**What is needed**
Each line of the entries that mentions the string "Since" needs to be reported.

Recorded information Start Marker

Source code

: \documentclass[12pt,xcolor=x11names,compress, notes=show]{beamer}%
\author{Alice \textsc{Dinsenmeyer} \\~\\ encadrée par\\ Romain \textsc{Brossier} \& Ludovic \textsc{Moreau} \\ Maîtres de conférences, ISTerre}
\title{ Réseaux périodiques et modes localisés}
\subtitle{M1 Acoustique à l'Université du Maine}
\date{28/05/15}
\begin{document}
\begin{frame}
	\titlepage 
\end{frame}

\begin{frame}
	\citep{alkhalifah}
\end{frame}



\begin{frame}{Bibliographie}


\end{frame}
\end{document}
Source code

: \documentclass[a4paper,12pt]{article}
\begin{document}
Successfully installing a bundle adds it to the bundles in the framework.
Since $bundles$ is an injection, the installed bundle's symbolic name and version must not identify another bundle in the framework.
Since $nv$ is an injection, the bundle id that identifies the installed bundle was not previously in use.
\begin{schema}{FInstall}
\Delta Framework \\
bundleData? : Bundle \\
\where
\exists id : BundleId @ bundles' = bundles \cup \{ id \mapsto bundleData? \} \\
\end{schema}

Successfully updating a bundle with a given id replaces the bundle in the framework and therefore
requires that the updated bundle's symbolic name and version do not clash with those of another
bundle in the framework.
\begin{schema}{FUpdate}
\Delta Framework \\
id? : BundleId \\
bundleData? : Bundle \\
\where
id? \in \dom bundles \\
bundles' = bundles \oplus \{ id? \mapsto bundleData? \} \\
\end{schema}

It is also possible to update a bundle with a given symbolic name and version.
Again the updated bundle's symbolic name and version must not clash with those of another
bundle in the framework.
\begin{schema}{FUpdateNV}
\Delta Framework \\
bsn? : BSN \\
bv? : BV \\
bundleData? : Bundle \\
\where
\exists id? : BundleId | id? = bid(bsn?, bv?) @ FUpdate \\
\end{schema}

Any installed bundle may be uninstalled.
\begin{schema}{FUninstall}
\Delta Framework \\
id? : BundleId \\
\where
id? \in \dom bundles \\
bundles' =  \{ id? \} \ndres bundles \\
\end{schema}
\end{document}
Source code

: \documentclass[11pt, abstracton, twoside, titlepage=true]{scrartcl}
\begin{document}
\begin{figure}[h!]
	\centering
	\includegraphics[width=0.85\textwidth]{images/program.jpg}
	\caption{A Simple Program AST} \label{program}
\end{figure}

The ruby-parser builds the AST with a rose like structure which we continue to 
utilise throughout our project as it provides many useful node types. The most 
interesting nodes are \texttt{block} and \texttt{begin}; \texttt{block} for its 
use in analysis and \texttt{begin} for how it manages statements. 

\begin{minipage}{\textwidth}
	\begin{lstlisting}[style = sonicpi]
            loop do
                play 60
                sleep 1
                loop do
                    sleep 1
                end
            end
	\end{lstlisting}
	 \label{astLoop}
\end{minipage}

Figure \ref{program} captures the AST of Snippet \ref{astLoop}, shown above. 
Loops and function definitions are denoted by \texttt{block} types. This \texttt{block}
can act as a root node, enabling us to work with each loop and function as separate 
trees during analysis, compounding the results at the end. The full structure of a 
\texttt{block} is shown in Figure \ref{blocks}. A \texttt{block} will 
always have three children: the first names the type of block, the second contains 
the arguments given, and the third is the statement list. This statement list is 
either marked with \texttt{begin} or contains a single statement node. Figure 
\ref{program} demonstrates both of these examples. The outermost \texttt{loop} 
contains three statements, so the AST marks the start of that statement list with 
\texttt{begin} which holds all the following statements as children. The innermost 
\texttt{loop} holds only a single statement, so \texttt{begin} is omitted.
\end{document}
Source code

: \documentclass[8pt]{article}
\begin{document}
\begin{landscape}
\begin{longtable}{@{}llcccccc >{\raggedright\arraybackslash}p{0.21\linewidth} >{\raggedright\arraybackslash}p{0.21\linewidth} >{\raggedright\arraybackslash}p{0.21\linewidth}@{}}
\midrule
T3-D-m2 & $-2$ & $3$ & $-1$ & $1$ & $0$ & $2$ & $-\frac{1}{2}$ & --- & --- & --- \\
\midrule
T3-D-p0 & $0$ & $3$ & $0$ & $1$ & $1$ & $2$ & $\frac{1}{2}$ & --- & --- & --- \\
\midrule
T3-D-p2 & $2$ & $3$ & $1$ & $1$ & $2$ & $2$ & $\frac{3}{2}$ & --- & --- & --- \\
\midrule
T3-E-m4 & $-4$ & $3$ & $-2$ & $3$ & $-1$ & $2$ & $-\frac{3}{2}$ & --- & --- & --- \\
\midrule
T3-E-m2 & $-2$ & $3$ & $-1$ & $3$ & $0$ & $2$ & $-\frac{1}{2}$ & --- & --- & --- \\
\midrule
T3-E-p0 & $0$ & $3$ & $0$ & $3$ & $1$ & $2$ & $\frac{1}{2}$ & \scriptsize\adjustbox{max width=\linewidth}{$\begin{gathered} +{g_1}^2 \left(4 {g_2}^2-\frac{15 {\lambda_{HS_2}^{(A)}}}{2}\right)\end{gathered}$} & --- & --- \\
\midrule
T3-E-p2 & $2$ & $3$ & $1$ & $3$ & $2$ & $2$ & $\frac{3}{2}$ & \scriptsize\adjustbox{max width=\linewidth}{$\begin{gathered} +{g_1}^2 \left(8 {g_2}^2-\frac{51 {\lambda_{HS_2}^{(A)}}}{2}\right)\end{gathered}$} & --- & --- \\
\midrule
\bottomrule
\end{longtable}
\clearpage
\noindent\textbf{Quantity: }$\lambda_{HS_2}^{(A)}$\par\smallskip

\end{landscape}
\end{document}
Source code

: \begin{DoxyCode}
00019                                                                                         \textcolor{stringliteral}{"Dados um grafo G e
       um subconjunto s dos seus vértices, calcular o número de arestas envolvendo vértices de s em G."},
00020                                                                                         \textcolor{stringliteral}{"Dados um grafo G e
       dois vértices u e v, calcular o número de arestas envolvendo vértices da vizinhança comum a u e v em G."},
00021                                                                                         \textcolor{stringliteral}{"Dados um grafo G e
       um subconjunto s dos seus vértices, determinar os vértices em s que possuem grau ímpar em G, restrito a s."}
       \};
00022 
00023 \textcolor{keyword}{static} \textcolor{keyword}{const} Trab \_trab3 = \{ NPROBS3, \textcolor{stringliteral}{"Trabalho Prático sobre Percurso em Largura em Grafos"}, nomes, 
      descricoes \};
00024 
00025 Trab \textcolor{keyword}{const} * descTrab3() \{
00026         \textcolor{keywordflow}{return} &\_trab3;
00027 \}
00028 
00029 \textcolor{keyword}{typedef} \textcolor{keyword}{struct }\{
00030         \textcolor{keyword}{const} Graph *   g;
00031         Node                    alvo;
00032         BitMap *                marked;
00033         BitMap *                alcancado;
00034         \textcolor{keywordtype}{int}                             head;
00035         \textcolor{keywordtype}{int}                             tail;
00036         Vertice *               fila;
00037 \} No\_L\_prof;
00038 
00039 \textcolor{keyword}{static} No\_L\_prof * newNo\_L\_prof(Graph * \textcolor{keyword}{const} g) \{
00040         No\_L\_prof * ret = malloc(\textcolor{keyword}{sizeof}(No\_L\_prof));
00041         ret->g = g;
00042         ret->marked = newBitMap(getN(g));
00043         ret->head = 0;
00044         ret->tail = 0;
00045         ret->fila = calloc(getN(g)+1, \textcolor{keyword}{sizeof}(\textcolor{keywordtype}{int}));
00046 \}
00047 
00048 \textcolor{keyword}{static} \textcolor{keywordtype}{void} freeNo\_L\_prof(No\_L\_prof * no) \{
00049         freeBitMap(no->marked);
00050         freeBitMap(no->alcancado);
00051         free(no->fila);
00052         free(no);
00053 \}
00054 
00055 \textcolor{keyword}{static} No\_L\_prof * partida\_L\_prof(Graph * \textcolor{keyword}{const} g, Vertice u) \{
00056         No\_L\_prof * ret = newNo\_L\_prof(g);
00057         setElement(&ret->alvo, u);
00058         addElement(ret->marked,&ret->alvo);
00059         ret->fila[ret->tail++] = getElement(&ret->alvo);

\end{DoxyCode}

Recorded information End Marker
Recorded information Start Marker

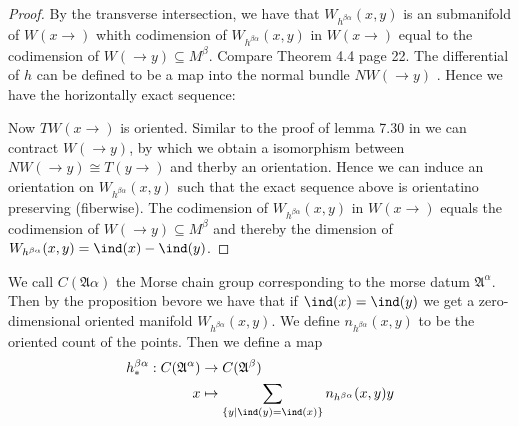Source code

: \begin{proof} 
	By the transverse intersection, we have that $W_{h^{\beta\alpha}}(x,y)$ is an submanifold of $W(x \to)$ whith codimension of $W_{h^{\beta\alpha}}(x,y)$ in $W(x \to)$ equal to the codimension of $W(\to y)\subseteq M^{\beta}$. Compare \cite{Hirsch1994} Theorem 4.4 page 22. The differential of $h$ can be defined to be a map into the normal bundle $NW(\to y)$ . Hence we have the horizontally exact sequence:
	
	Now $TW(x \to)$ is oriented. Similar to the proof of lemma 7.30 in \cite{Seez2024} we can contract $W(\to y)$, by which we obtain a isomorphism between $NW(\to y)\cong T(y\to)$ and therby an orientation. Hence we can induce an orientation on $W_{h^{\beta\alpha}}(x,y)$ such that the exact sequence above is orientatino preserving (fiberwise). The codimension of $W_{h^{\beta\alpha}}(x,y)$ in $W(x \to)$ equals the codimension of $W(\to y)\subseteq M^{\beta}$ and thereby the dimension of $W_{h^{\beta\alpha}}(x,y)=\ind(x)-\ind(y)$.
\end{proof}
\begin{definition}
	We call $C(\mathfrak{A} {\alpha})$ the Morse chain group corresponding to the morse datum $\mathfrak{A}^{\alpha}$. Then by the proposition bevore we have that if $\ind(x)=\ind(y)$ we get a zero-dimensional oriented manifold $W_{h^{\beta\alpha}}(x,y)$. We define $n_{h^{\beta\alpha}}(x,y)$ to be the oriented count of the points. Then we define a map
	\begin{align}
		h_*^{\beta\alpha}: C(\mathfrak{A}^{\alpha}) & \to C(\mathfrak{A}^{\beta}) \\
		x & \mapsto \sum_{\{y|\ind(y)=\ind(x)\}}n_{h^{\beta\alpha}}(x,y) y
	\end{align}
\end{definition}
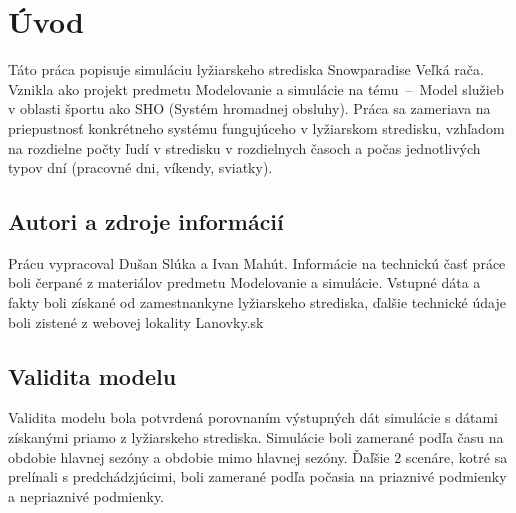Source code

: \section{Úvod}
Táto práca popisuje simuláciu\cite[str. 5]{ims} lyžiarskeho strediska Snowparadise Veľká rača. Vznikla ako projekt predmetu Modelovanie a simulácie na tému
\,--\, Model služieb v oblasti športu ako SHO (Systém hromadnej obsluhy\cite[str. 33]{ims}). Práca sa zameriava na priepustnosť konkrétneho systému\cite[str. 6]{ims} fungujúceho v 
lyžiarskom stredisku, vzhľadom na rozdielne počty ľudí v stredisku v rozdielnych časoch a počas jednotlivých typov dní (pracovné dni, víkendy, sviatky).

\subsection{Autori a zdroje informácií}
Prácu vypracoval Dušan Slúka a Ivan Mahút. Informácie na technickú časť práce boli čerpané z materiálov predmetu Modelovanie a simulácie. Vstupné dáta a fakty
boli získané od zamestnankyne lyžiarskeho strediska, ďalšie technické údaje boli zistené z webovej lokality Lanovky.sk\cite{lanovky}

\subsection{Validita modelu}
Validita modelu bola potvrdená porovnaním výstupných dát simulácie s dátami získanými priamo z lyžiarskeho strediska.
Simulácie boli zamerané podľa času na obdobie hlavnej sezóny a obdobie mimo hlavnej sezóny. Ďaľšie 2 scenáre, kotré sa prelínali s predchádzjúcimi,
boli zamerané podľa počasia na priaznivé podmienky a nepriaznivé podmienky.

Recorded information End Marker

**Response to the task**
Since $bundles$ is an injection, the installed bundle's symbolic name and version must not identify another bundle in the framework.
Since $nv$ is an injection, the bundle id that identifies the installed bundle was not previously in use.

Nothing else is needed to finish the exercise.